# Aim of the exercise:
Keep the text of the data exactly as it is and omit each picture from the copy.

(Source texts of formatted documents)
=== Begin Enclosure ===

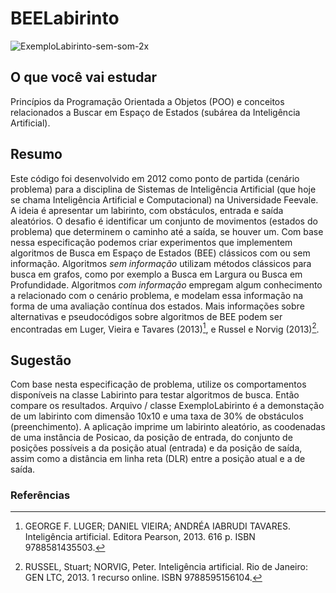 # BEELabirinto
![ExemploLabirinto-sem-som-2x](https://user-images.githubusercontent.com/1190715/230742786-4d45325a-28ff-4ead-9c56-6d61c9e73eb0.gif)
## O que você vai estudar
Princípios da Programação Orientada a Objetos (POO) e conceitos relacionados a Buscar em Espaço de Estados (subárea da Inteligência Artificial).
## Resumo
Este código foi desenvolvido em 2012 como ponto de partida (cenário problema) para a disciplina de Sistemas de Inteligência Artificial (que hoje se chama Inteligência Artificial e Computacional) na Universidade Feevale. A ideia é apresentar um labirinto, com obstáculos, entrada e saída aleatórios. O desafio é identificar um conjunto de movimentos (estados do problema) que determinem o caminho até a saída, se houver um. 
  Com base nessa especificação podemos criar experimentos que implementem algoritmos de Busca em Espaço de Estados (BEE) clássicos com ou sem informação. Algoritmos *sem informação* utilizam métodos clássicos para busca em grafos, como por exemplo a Busca em Largura ou Busca em Profundidade. Algoritmos *com informação* empregam algum conhecimento a relacionado com o cenário problema, e modelam essa informação na forma de uma avaliação contínua dos estados. Mais informações sobre alternativas e pseudocódigos sobre algoritmos de BEE podem ser encontradas em Luger, Vieira e Tavares (2013)[^1], e Russel e Norvig (2013)[^2].
## Sugestão
Com base nesta especificação de problema, utilize os comportamentos disponíveis na classe Labirinto para testar algoritmos de busca. Então compare os resultados.
Arquivo / classe ExemploLabirinto é a demonstação de um labirinto com dimensão 10x10 e uma taxa de 30% de obstáculos (preenchimento). A aplicação imprime um labirinto aleatório, as coodenadas de uma instância de Posicao, da posição de entrada, do conjunto de posições possíveis a da posição atual (entrada) e da posição de saída, assim como a distância em linha reta (DLR) entre a posição atual e a de saída.
### Referências
[^1]:GEORGE F. LUGER; DANIEL VIEIRA; ANDRÉA IABRUDI TAVARES. Inteligência artificial. Editora Pearson, 2013. 616 p. ISBN 9788581435503.
[^2]:RUSSEL, Stuart; NORVIG, Peter. Inteligência artificial. Rio de Janeiro: GEN LTC, 2013. 1 recurso online. ISBN 9788595156104.
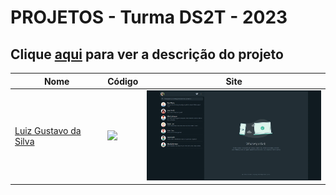 # PROJETOS - Turma DS2T - 2023

## Clique [aqui](https://github.com/fernandoleonid/one-page-2022) para ver a descrição do projeto

| Nome          | Código                        | Site                              |
| --------------| ------------------------------|-----------------------------------|
| [Luiz Gustavo da Silva](https://github.com/luyz-gusta)   | [![](https://skillicons.dev/icons?i=js)](./luiz_gustavo_da_silva/) | [<img src="/ds2t/luiz_gustavo_da_silva/img/printProjeto.webp" width="300">](https://fernandoleonid.github.io/whatsApp-senai-1-2023/ds2t/luiz_gustavo_da_silva/)|
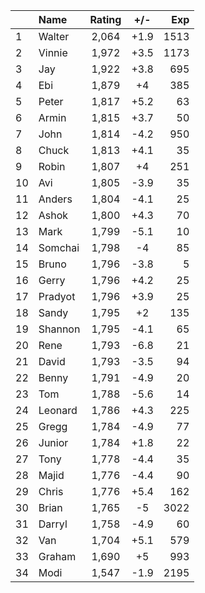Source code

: | |Name|Rating|+/-|Exp|
|-|:---|:----:|:-:|--:|
|1|Walter|2,064|+1.9|1513|
|2|Vinnie|1,972|+3.5|1173|
|3|Jay|1,922|+3.8|695|
|4|Ebi|1,879|+4|385|
|5|Peter|1,817|+5.2|63|
|6|Armin|1,815|+3.7|50|
|7|John|1,814|-4.2|950|
|8|Chuck|1,813|+4.1|35|
|9|Robin|1,807|+4|251|
|10|Avi|1,805|-3.9|35|
|11|Anders|1,804|-4.1|25|
|12|Ashok|1,800|+4.3|70|
|13|Mark|1,799|-5.1|10|
|14|Somchai|1,798|-4|85|
|15|Bruno|1,796|-3.8|5|
|16|Gerry|1,796|+4.2|25|
|17|Pradyot|1,796|+3.9|25|
|18|Sandy|1,795|+2|135|
|19|Shannon|1,795|-4.1|65|
|20|Rene|1,793|-6.8|21|
|21|David|1,793|-3.5|94|
|22|Benny|1,791|-4.9|20|
|23|Tom|1,788|-5.6|14|
|24|Leonard|1,786|+4.3|225|
|25|Gregg|1,784|-4.9|77|
|26|Junior|1,784|+1.8|22|
|27|Tony|1,778|-4.4|35|
|28|Majid|1,776|-4.4|90|
|29|Chris|1,776|+5.4|162|
|30|Brian|1,765|-5|3022|
|31|Darryl|1,758|-4.9|60|
|32|Van|1,704|+5.1|579|
|33|Graham|1,690|+5|993|
|34|Modi|1,547|-1.9|2195|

=== End Enclosure ===

# Written reply:
 # BEELabirinto
![ExemploLabirinto-sem-som-2x](https://user-images.githubusercontent.com/1190715/230742786-4d45325a-28ff-4ead-9c56-6d61c9e73eb0.gif)
## O que você vai estudar
Princípios da Programação Orientada a Objetos (POO) e conceitos relacionados a Buscar em Espaço de Estados (subárea da Inteligência Artificial).
## Resumo
Este código foi desenvolvido em 2012 como ponto de partida (cenário problema) para a disciplina de Sistemas de Inteligência Artificial (que hoje se chama Inteligência Artificial e Computacional) na Universidade Feevale. A ideia é apresentar um labirinto, com obstáculos, entrada e saída aleatórios. O desafio é identificar um conjunto de movimentos (estados do problema) que determinem o caminho até a saída, se houver um. 
  Com base nessa especificação podemos criar experimentos que implementem algoritmos de Busca em Espaço de Estados (BEE) clássicos com ou sem informação. Algoritmos *sem informação* utilizam métodos clássicos para busca em grafos, como por exemplo a Busca em Largura ou Busca em Profundidade. Algoritmos *com informação* empregam algum conhecimento a relacionado com o cenário problema, e modelam essa informação na forma de uma avaliação contínua dos estados. Mais informações sobre alternativas e pseudocódigos sobre algoritmos de BEE podem ser encontradas em Luger, Vieira e Tavares (2013)[^1], e Russel e Norvig (2013)[^2].
## Sugestão
Com base nesta especificação de problema, utilize os comportamentos disponíveis na classe Labirinto para testar algoritmos de busca. Então compare os resultados.
Arquivo / classe ExemploLabirinto é a demonstação de um labirinto com dimensão 10x10 e uma taxa de 30% de obstáculos (preenchimento). A aplicação imprime um labirinto aleatório, as coodenadas de uma instância de Posicao, da posição de entrada, do conjunto de posições possíveis a da posição atual (entrada) e da posição de saída, assim como a distância em linha reta (DLR) entre a posição atual e a de saída.
### Referências
[^1]:GEORGE F. LUGER; DANIEL VIEIRA; ANDRÉA IABRUDI TAVARES. Inteligência artificial. Editora Pearson, 2013. 616 p. ISBN 9788581435503.
[^2]:RUSSEL, Stuart; NORVIG, Peter. Inteligência artificial. Rio de Janeiro: GEN LTC, 2013. 1 recurso online. ISBN 9788595156104.
 # PROJETOS - Turma DS2T - 2023

## Clique [aqui](https://github.com/fernandoleonid/one-page-2022) para ver a descrição do projeto

| Nome          | Código                        | Site                              |
| --------------| ------------------------------|-----------------------------------|
| [Luiz Gustavo da Silva](https://github.com/luyz-gusta)   | [![](https://skillicons.dev/icons?i=js)](./luiz_gustavo_da_silva/) | [<img src="/ds2t/luiz_gustavo_da_silva/img/printProjeto.webp" width="300">](https://fernandoleonid.github.io/whatsApp-senai-1-2023/ds2t/luiz_gustavo_da_silva/)|
Source code

: | |Name|Rating|+/-|Exp|
|-|:---|:----:|:-:|--:|
|1|Walter|2,064|+1.9|1513|
|2|Vinnie|1,972|+3.5|1173|
|3|Jay|1,922|+3.8|695|
|4|Ebi|1,879|+4|385|
|5|Peter|1,817|+5.2|63|
|6|Armin|1,815|+3.7|50|
|7|John|1,814|-4.2|950|
|8|Chuck|1,813|+4.1|35|
|9|Robin|1,807|+4|251|
|10|Avi|1,805|-3.9|35|
|11|Anders|1,804|-4.1|25|
|12|Ashok|1,800|+4.3|70|
|13|Mark|1,799|-5.1|10|
|14|Somchai|1,798|-4|85|
|15|Bruno|1,796|-3.8|5|
|16|Gerry|1,796|+4.2|25|
|17|Pradyot|1,796|+3.9|25|
|18|Sandy|1,795|+2|135|
|19|Shannon|1,795|-4.1|65|
|20|Rene|1,793|-6.8|21|
|21|David|1,793|-3.5|94|
|22|Benny|1,791|-4.9|20|
|23|Tom|1,788|-5.6|14|
|24|Leonard|1,786|+4.3|225|
|25|Gregg|1,784|-4.9|77|
|26|Junior|1,784|+1.8|22|
|27|Tony|1,778|-4.4|35|
|28|Majid|1,776|-4.4|90|
|29|Chris|1,776|+5.4|162|
|30|Brian|1,765|-5|3022|
|31|Darryl|1,758|-4.9|60|
|32|Van|1,704|+5.1|579|
|33|Graham|1,690|+5|993|
|34|Modi|1,547|-1.9|2195|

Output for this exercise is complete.